A crisis, by definition, is a decision and a turning point.

What makes crisis transformational rather than destructive?

  • Frustration and unpleasant emotions become motivators, pushing us to search for new approaches and restore balance.
  • Acceptance and responsibility: instead of blaming ourselves, others, or the situation, we return to our deeper selves, taking responsibility for seeking new possibilities.
  • Curiosity: self-reflection and discovery, staying with the questions, lingering in uncertainty rather than grabbing at premature stability.
  • Agency: realizing we cannot control the outcome, but we can shape our participation in the process. This echoes Torbert’s “action inquiry” — the idea that transformation lies in how we participate in the moment, not in the event itself.
  • Experimentation: genuine transformation comes less from relentless thinking and more from lived experience, trial and error.
  • Patience: crisis is a process. It doesn’t mean endless pain until it is “solved.” It means a journey with ups and downs: discoveries, empty, helpless moments, frustration, and new sparks of motivation.
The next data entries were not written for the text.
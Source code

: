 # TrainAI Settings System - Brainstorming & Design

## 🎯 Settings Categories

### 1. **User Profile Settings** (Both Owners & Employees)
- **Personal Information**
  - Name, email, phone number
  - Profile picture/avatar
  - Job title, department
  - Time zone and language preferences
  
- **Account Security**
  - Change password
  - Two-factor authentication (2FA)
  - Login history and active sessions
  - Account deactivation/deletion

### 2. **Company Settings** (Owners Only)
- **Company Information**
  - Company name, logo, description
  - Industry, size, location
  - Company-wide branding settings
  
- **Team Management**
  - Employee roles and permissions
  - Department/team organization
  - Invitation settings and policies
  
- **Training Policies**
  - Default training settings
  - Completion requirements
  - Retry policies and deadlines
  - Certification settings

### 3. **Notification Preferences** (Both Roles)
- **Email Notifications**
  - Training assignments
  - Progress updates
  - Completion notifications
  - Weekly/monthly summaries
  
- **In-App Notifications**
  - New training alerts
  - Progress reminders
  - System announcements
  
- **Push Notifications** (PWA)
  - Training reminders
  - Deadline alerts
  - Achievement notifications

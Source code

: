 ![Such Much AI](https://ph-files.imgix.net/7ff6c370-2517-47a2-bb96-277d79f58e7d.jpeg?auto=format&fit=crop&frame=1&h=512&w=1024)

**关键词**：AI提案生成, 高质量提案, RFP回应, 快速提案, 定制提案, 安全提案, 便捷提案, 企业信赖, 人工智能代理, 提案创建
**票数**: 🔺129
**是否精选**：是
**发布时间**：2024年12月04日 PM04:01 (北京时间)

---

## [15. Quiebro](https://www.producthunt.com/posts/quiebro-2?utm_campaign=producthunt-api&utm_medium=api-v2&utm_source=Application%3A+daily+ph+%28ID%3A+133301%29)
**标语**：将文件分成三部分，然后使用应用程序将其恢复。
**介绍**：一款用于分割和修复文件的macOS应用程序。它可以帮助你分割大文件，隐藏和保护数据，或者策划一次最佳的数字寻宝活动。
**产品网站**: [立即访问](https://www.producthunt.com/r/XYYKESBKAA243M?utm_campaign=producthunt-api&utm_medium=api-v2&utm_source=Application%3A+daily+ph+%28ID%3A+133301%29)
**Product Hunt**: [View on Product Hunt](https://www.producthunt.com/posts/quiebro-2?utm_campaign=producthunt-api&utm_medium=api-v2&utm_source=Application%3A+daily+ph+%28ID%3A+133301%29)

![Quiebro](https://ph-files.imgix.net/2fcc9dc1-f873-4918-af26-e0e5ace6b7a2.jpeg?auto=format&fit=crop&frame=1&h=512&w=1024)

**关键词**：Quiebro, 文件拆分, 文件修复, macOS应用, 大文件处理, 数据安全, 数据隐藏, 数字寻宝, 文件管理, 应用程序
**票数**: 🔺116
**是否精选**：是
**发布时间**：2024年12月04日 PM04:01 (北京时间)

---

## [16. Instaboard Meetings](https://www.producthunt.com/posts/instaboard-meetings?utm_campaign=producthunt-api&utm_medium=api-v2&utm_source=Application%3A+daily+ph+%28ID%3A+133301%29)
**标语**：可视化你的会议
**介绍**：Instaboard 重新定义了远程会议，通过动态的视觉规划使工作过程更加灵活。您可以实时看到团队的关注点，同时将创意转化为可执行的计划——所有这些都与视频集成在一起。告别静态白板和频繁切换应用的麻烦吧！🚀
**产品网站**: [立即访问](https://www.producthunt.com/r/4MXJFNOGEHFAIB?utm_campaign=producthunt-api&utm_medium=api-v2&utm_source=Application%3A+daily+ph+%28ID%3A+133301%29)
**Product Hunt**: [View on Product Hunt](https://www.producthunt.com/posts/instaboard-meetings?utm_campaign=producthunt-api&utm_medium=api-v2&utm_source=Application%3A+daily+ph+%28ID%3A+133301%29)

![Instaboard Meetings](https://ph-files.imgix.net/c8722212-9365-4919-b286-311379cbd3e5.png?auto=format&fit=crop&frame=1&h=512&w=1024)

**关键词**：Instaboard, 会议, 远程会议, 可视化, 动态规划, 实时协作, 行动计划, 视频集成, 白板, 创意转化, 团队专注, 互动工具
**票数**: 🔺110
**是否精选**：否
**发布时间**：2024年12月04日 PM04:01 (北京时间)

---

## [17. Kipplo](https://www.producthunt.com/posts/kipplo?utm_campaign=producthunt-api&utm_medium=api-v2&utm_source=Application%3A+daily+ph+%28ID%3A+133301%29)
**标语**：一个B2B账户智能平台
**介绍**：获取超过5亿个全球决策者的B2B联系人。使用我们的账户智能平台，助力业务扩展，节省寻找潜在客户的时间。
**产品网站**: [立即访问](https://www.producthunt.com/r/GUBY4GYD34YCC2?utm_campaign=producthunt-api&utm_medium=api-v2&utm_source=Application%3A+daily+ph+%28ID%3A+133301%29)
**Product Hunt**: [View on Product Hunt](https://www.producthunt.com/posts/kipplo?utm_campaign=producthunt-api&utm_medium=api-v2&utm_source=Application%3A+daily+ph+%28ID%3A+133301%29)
We cannot control the outcome of crisis, but we can influence how we participate in it.

Vertical growth through crisis

Vertical growth means changes in sense-making — seeing more, holding more, integrating more. Crisis disrupts existing meaning-making structures.

Meaning is usually conditioned, inherited from culture, or shaped by personal experience. But once the internal or external context changes, old meanings collapse.

New meaning must emerge — about ourselves, others, and the world. This collapse is what feels like “losing the ground under our feet.” But the ground was never permanent; it was constructed meaning. Crisis forces us to rebuild it more widely and deeply.

The danger lies in clinging to outdated meanings, shaking our heads in disbelief, and wanting things to stay the same. A crisis is both a death and a birth: an ending, plus new beginnings. We feel the death keenly — the loss of confidence, clarity, identity — but hidden in it is also the possibility of birth. Crisis encodes the possibility of transformation, if we are willing to navigate it.

Authenticity and crisis

Many people suffer in crisis because the shifts in their context feel like threats to their “authenticity” — their familiar identity and personality.

I have often challenged the idea of authenticity as a stable self. I believe in authenticity, but not in the notion that it is static, comfortable, or final. We do not have fixed selves — not in personality, identity, or capability. What feels “authentic” may simply be what feels familiar.

Crisis, paradoxically, is an invitation to deeper authenticity. It calls us to discover soul, in the Jungian sense — the deeper layers of who we are and who we might become.

There is no formula for crisis

People often struggle in crisis because they lack a GPS. No ready-made rules, no formulas. Crisis feels like chaos. They try to solve it like a math problem — searching for a formula to apply and get the correct result. But the formula must be created along the way. And what even counts as a “correct” result?

A crisis is not a logical problem. It shakes belief systems, values, emotions, and sense of identity. It disrupts psychological, cognitive, and spiritual structures. It belongs to the realm of complexity, where the “solution” is emergent and co-created, not given.

The measure of transformation is not how quickly we escape a crisis, but how deeply we let it remake us.

My personal experience

I am not here to prescribe how to survive a crisis. I empathize with anyone going through one. It is difficult. I know it firsthand. I have lived through personal and professional crises.

What I want to share is this: no book or course has ever transformed me as much as working through crisis itself.

Yes, a crisis can bring loss — of the things and people we valued, of confidence, of the structures we trusted, sometimes of the very identity we thought was “us.” But it can also generate courage, deeper self-esteem, resilience, and wisdom. It expands our freedom, adaptability, and tolerance for uncertainty. It enriches our identity and deepens our humanity.

No crisis, no transformation.

We cannot choose our crises, but we can choose to let them grow us beyond who we thought we were.